Wednesday, February 25, 2009

The Energy That is Reflected


One of the many things that has become clear for me since returning is my sensitivity to the energy that each of you reflect to me.  Here's what I mean.  My mom, bless her heart, has seen me lonely and wants for that to end because she loves me, so at almost every conversation, she asks me, "Was there anyone gay there?  Was there anyone you were attracted to?"  Wrapped up inside of those questions is a nervous energy that I wear on myself negatively.  That energy then sits there emanating from me and repels people from me - fulfilling the prophecy.  Solving loneliness is not a logistical problem.  It's an internal problem.  It isn't solved by surrounding myself with people.  It's solved by looking inside and being in good company when I'm physically by myself.

Another example.  All of you have seen me go through challenges from having a young partner.  You assume that the problem is in the youth and therefore all collectively root for, encourage, push, badger me to find someone my own age.  While I'm not comfortable saying that I could never be happy with someone my own age, I also see nothing wrong with being attracted to someone younger.  Think of it this way, when my boyfriend is 23 and I'm 37, those 14 years seem odd.  When my boyfriend is 40 and I'm 54 they don't seem so odd.  Why is that?  I challenge you to look within for why it might be odd in one case, but not in another.
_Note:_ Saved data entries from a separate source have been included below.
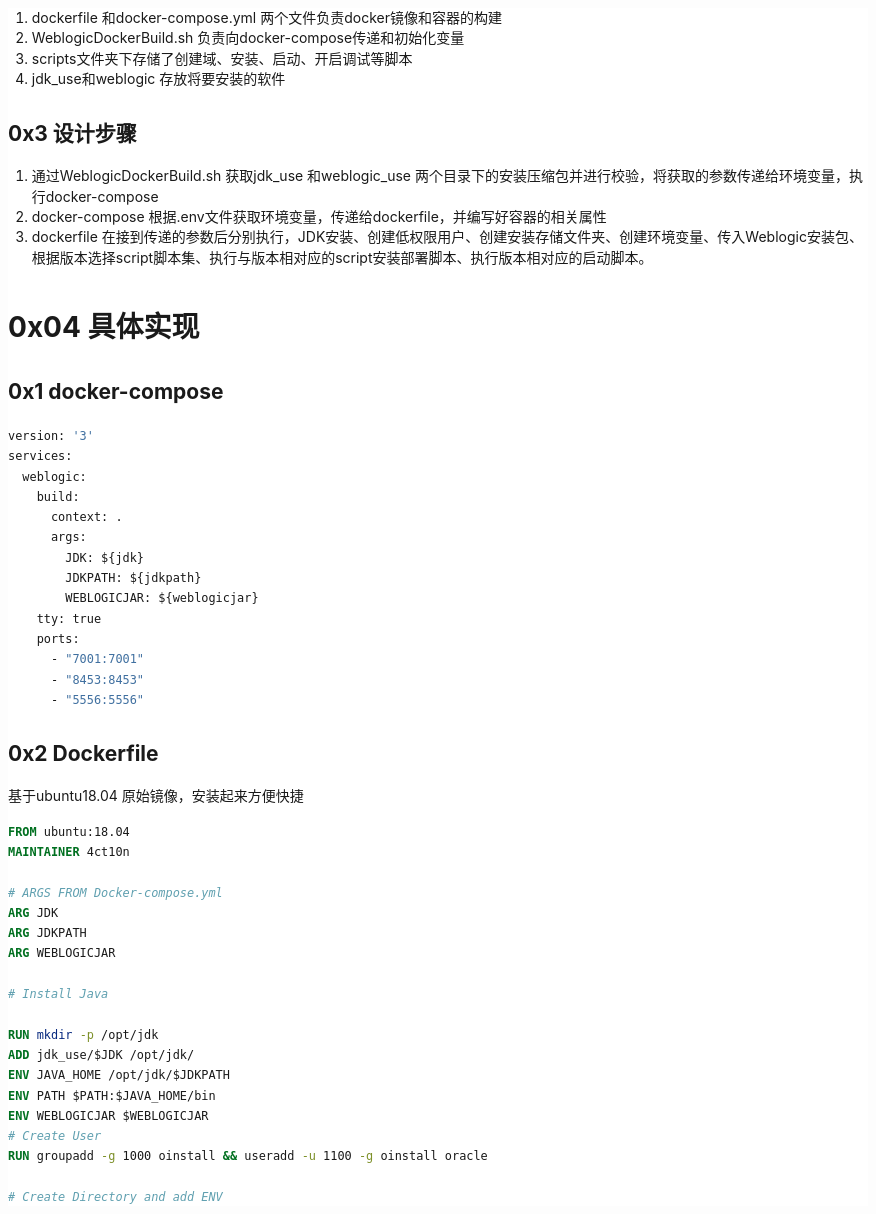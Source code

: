 
1. dockerfile 和docker-compose.yml 两个文件负责docker镜像和容器的构建
1. WeblogicDockerBuild.sh 负责向docker-compose传递和初始化变量
1. scripts文件夹下存储了创建域、安装、启动、开启调试等脚本
1. jdk_use和weblogic 存放将要安装的软件



## 0x3 设计步骤


1. 通过WeblogicDockerBuild.sh 获取jdk_use 和weblogic_use 两个目录下的安装压缩包并进行校验，将获取的参数传递给环境变量，执行docker-compose
1. docker-compose 根据.env文件获取环境变量，传递给dockerfile，并编写好容器的相关属性
1. dockerfile 在接到传递的参数后分别执行，JDK安装、创建低权限用户、创建安装存储文件夹、创建环境变量、传入Weblogic安装包、根据版本选择script脚本集、执行与版本相对应的script安装部署脚本、执行版本相对应的启动脚本。



# 0x04 具体实现


## 0x1 docker-compose


```dockerfile
version: '3'
services:
  weblogic:
    build:
      context: .
      args:
        JDK: ${jdk}
        JDKPATH: ${jdkpath}
        WEBLOGICJAR: ${weblogicjar}
    tty: true
    ports:
      - "7001:7001"
      - "8453:8453"
      - "5556:5556"
```


## 0x2 Dockerfile


基于ubuntu18.04 原始镜像，安装起来方便快捷


```dockerfile
FROM ubuntu:18.04
MAINTAINER 4ct10n

# ARGS FROM Docker-compose.yml
ARG JDK
ARG JDKPATH
ARG WEBLOGICJAR

# Install Java

RUN mkdir -p /opt/jdk
ADD jdk_use/$JDK /opt/jdk/
ENV JAVA_HOME /opt/jdk/$JDKPATH
ENV PATH $PATH:$JAVA_HOME/bin
ENV WEBLOGICJAR $WEBLOGICJAR
# Create User
RUN groupadd -g 1000 oinstall && useradd -u 1100 -g oinstall oracle

# Create Directory and add ENV
```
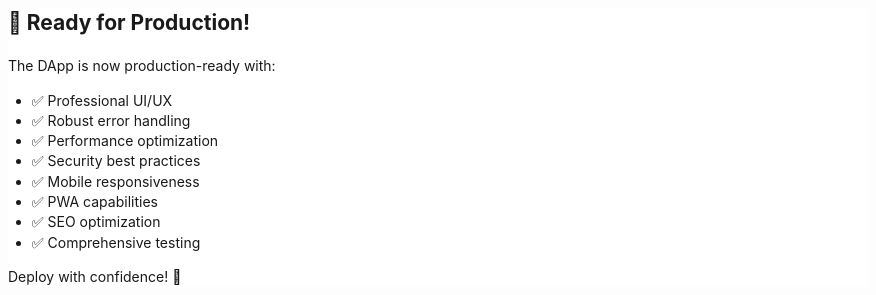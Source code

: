 ## 🎉 Ready for Production!

The DApp is now production-ready with:
- ✅ Professional UI/UX
- ✅ Robust error handling  
- ✅ Performance optimization
- ✅ Security best practices
- ✅ Mobile responsiveness
- ✅ PWA capabilities
- ✅ SEO optimization
- ✅ Comprehensive testing

Deploy with confidence! 🚀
Just know that I am now extremely comfortable with my attraction to younger men.  My compassion will give them a chance, my strength will make it one chance.  At 37, I was the middle age in the room.  There were many younger and many older than I.  What I learned from those younger men is that they are out there.  Men who either can already or desperately want to learn how to express their feelings.  Men who aren't afraid to or want to overcome their fear of crying.  Men who already communicate or desperately want to learn how.  The desire to learn is all I want.  The ability already is just a bonus.

What I'm through with in my life is any man who gives up on himself.  Any man who makes excuses for why he doesn't need to change or why he can't change.  No statement will be more repulsive to me now than, "I'm not proud of it, but that's just who I am.  That's just me."  I have changed in astounding ways that I didn't even think were ever possible.  If I can do it, so too can others and while I will not judge a man for this choice, I will not spend my life with them either.  Their energy is reflective also, and I don't want to "get slimed" by negativity, pessimism and powerlessness.